İşaretçiyi adamın sırtından biraz aşağı ve sağa kaydırdı. Retikül, sallanan metal küreleri yakaladı.
Nefes al. Nefes ver. Nefes al, tut.
Tüm dikkatini dağıtan şeyler kayboldu. Kollarındaki metalin bir parçası haline geldiği anda, mermi dairesi aniden küçülerek bir ışık noktasına dönüştü. Parmakları düşünmeden tetiği çekti.
Vücudunu bir şok sardı. Bir an için namludan çıkan ışık görüşünü beyazlattı. Görüşü hemen düzeldi ve dürbünden adamın belindeki el bombalarından birinin patladığını gördü. Sinon başını silahtan uzaklaştırdı.
"Bingo."
Uzak bir tepenin ortasından parlak mavi bir ateş topu patladı ve etrafındaki çalıları yerle bir etti. Birkaç saniye sonra, gök gürültüsü gibi bir patlama sesi kulaklarına ulaştı. Adamın canının tamamen tükendiğini kontrol etmesine gerek yoktu.
Sinon çoktan ayağa kalkmış, iki ayaklı sehpayı katlamış ve Hecate'i sırtına atmıştı. Atıştan sonraki birkaç dakika, silahın muazzam sesi ve egzoz alevinin ortaya çıkma özelliği nedeniyle bir keskin nişancı için en tehlikeli anlardı. Sağa sola baktı ve önceden belirlediği rotadan koşmaya başladı.

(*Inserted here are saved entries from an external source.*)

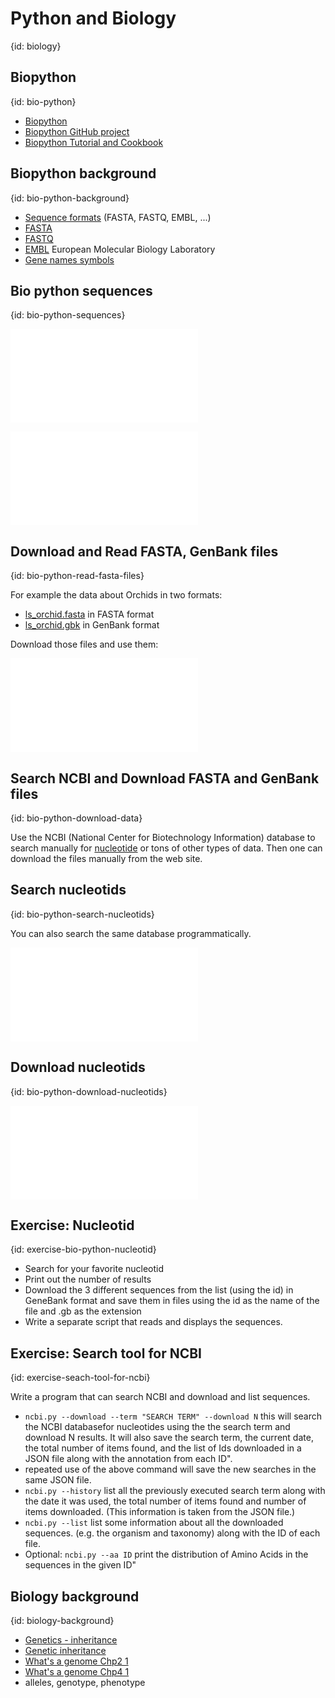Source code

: # Python and Biology
{id: biology}

## Biopython
{id: bio-python}

* [Biopython](http://biopython.org/)
* [Biopython GitHub project](https://github.com/biopython/biopython)
* [Biopython Tutorial and Cookbook](http://biopython.org/DIST/docs/tutorial/Tutorial.html)


## Biopython background
{id: bio-python-background}

* [Sequence formats](https://www.genomatix.de/online_help/help/sequence_formats.html) (FASTA, FASTQ, EMBL, ...)
* [FASTA](https://en.wikipedia.org/wiki/FASTA_format)
* [FASTQ](https://en.wikipedia.org/wiki/FASTQ_format)
* [EMBL](https://en.wikipedia.org/wiki/European_Molecular_Biology_Laboratory) European Molecular Biology Laboratory
* [Gene names symbols](https://ghr.nlm.nih.gov/about/gene-names-symbols)


## Bio python sequences
{id: bio-python-sequences}

![](examples/science/sequences.py)

![](examples/science/sequences_err.py)

## Download and Read FASTA, GenBank files
{id: bio-python-read-fasta-files}

For example the data about Orchids in two formats:

* [ls_orchid.fasta](https://raw.githubusercontent.com/biopython/biopython/master/Doc/examples/ls_orchid.fasta) in FASTA format
* [ls_orchid.gbk](https://raw.githubusercontent.com/biopython/biopython/master/Doc/examples/ls_orchid.gbk) in GenBank format

Download those files and use them:

![](examples/science/read_fasta.py)

## Search NCBI and Download FASTA and GenBank files
{id: bio-python-download-data}

Use the NCBI (National Center for Biotechnology Information) database to search  manually for [nucleotide](https://www.ncbi.nlm.nih.gov/nucleotide)
or tons of other types of data. Then one can download the files manually from the web site.


## Search nucleotids
{id: bio-python-search-nucleotids}

You can also search the same database programmatically.

![](examples/science/search_nucleotids.py)


## Download nucleotids
{id: bio-python-download-nucleotids}

![](examples/science/fetch_nucleotid.py)


## Exercise: Nucleotid
{id: exercise-bio-python-nucleotid}

* Search for your favorite nucleotid
* Print out the number of results
* Download the 3 different sequences from the list (using the id) in GeneBank format and save them in files using the id as the name of the file and .gb as the extension
* Write a separate script that reads and displays the sequences.

## Exercise: Search tool for NCBI
{id: exercise-seach-tool-for-ncbi}

Write a program that can search NCBI and download and list sequences.

* `ncbi.py --download --term "SEARCH TERM" --download N` this will search the NCBI databasefor nucleotides using the the search term and download N results. It will also save the search term, the current date, the total number of items found, and the list of Ids downloaded in a JSON file along with the annotation from each ID".
* repeated use of the above command will save the new searches in the same JSON file.
* `ncbi.py --history` list all the previously executed search term along with the date it was used, the total number of items found and number of items downloaded. (This information is taken from the JSON file.)
* `ncbi.py --list` list some information about all the downloaded sequences. (e.g. the organism and taxonomy) along with the ID of each file.
* Optional: `ncbi.py --aa ID` print the distribution of Amino Acids in the sequences in the given ID"




## Biology background
{id: biology-background}

* [Genetics - inheritance](https://www.nhs.uk/conditions/genetics/inheritance/)
* [Genetic inheritance](https://basicbiology.net/micro/genetics/genetic-inheritance)
* [What's a genome Chp2 1](http://www.genomenewsnetwork.org/resources/whats_a_genome/Chp2_1.shtml)
* [What's a genome Chp4 1](http://www.genomenewsnetwork.org/resources/whats_a_genome/Chp4_1.shtml)
* alleles, genotype, phenotype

Etrafında görüşü zorlaştıran sık çalılar vardı. Yakındaki düşmanların, onun silah sesinden çok domuz adamın patlamasına dikkatlerinin dağılacağını ve gizli bir saldırı olasılığının çok düşük olduğunu kendine söyledi, ama yine de hızını kesmedi. Bir dakikadan fazla koştuktan sonra, sonunda devasa bir ölü ağacın köklerine ulaştı ve nefes almak için durdu. Başını kaldırdığında, yoğun bulutların arasından kan kırmızısı bir güneşin geçtiğini gördü.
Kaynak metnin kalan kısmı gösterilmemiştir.